It is a set of concepts, technologies and methods to assist or reduce the human component in a specific high-order, judgment-based decision-making process, situation or context. The focus and goal of decision automation are to mimic, model and automate a human decision-making process. It is deemed to be one of the most impactful technological concepts for businesses today.
A New Business Trend
Automation is trending. While AI was the dominating technological buzzword, automation remained widely untouched by mass media. Nevertheless, the term is receiving increasing attention from various industries. Decision automation especially has seemed to evolve into the trend of choice for industry leaders and professionals in numerous sectors. It is a somewhat complex topic but a promising business strategy with tremendous potential. What is it about?
Automation – A Main Driver of Progress
An Emerging Business Strategy
In recent years, an additional field of automation has emerged: Decision Automation (also sometimes Intelligent or Cognitive Automation). While Business Process Automation and Robotic Process Automation are focusing on the mechanical description of the actual execution of human tasks, Decision Automation describes the digital assistance of the decision-making process prior or parallel to the execution. Considering that the average adult makes about 35,000 remotely conscious decisions each day it becomes clear why automating decisions would have a huge impact. So, what is decision automation?
There is no universally excepted definition for Decision Automation. One approach defines Decision Automation as a set of concepts, technologies and methods to replace or reduce the human component in a specific recurrent, high-order, judgment-based decision-making process, situation or context. The focus and goal of decision automation are to mimic, model, and automate a human decision-making process. Decision Automation aims to improve, accelerate, streamline, and shorten decision-making, rendering it more transparent and trackable.

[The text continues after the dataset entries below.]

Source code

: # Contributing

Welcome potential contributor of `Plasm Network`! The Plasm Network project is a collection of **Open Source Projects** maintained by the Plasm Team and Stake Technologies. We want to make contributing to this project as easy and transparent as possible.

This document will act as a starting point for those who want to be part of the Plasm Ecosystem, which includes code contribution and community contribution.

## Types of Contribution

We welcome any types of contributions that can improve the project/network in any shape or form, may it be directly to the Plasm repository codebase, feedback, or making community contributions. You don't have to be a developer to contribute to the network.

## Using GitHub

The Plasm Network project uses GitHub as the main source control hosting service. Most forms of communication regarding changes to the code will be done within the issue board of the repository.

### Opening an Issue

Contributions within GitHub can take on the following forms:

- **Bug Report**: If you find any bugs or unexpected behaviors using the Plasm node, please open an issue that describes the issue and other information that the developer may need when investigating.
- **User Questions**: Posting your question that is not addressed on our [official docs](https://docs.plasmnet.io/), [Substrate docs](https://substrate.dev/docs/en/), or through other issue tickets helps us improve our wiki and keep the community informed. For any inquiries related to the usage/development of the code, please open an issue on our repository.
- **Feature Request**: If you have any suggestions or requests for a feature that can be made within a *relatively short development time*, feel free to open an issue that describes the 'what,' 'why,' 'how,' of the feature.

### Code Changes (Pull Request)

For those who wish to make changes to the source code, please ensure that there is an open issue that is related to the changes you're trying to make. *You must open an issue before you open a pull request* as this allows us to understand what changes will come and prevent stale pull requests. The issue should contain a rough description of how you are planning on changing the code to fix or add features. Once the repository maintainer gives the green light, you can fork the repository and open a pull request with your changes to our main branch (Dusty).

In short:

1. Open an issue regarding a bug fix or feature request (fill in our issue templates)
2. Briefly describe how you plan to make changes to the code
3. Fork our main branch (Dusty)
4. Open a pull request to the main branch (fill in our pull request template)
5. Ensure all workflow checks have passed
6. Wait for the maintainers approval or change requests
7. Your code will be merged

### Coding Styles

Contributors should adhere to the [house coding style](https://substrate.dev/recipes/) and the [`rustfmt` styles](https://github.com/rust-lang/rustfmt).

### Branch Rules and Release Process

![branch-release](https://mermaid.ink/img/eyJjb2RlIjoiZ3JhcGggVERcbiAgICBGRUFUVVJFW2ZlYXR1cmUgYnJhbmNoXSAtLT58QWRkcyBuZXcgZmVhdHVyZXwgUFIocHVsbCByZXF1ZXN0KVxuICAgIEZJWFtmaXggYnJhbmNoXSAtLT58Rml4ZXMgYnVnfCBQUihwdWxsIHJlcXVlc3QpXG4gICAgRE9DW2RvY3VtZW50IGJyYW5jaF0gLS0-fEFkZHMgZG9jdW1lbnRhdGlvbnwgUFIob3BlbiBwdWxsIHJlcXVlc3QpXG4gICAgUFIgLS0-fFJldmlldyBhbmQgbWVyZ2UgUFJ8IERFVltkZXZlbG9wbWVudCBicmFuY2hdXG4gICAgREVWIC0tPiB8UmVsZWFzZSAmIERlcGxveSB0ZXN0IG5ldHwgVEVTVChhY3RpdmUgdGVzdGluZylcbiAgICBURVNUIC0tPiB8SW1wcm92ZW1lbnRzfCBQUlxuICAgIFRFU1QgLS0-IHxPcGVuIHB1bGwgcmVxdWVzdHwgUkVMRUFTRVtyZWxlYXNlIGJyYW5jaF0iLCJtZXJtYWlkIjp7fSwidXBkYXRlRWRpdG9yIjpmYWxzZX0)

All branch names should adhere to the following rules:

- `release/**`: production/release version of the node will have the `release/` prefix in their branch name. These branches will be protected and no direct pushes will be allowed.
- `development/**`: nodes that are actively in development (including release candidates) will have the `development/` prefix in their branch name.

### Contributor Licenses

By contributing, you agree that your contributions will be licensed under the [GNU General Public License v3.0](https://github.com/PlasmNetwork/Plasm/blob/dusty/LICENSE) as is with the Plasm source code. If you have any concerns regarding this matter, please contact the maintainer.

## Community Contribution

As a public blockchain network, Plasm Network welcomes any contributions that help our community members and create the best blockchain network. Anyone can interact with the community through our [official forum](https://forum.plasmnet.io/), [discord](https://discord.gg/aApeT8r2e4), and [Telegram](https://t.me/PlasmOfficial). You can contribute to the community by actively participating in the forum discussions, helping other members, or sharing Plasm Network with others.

Decision Automation may be considered in complex decisions scenarios in which various, intertwined, dependent, and complex conditions need to be assessed to make a decision. While BPA and RPA primarily focus on linear processes and simple human tasks, decision automation comes into play when a high-order decision needs to be derived from a set of complex conditions that would require a cognitive, judgment-based process. Just like human decision making and task execution are intertwined, and parallel proceedings, business and IT automation approaches are often hybrids with Decision Automation elements.
Benefits and Requirements
Decision Automation aims at managing high numbers of similar cases to foster advantages of digital automation in general, allowing not only accelerated processes but a reduction of errors and costs, higher transparency and measurability, knowledge management, and an overall raised service level.
While the rule-based technology core of decision automation systems, in theory, allows the automation of most every decision-making process. Required knowledge and relevant decision criteria do not necessarily need to be digitally available but can be gathered by the users. For the authors, the problem situation at hand must be clear and well understood.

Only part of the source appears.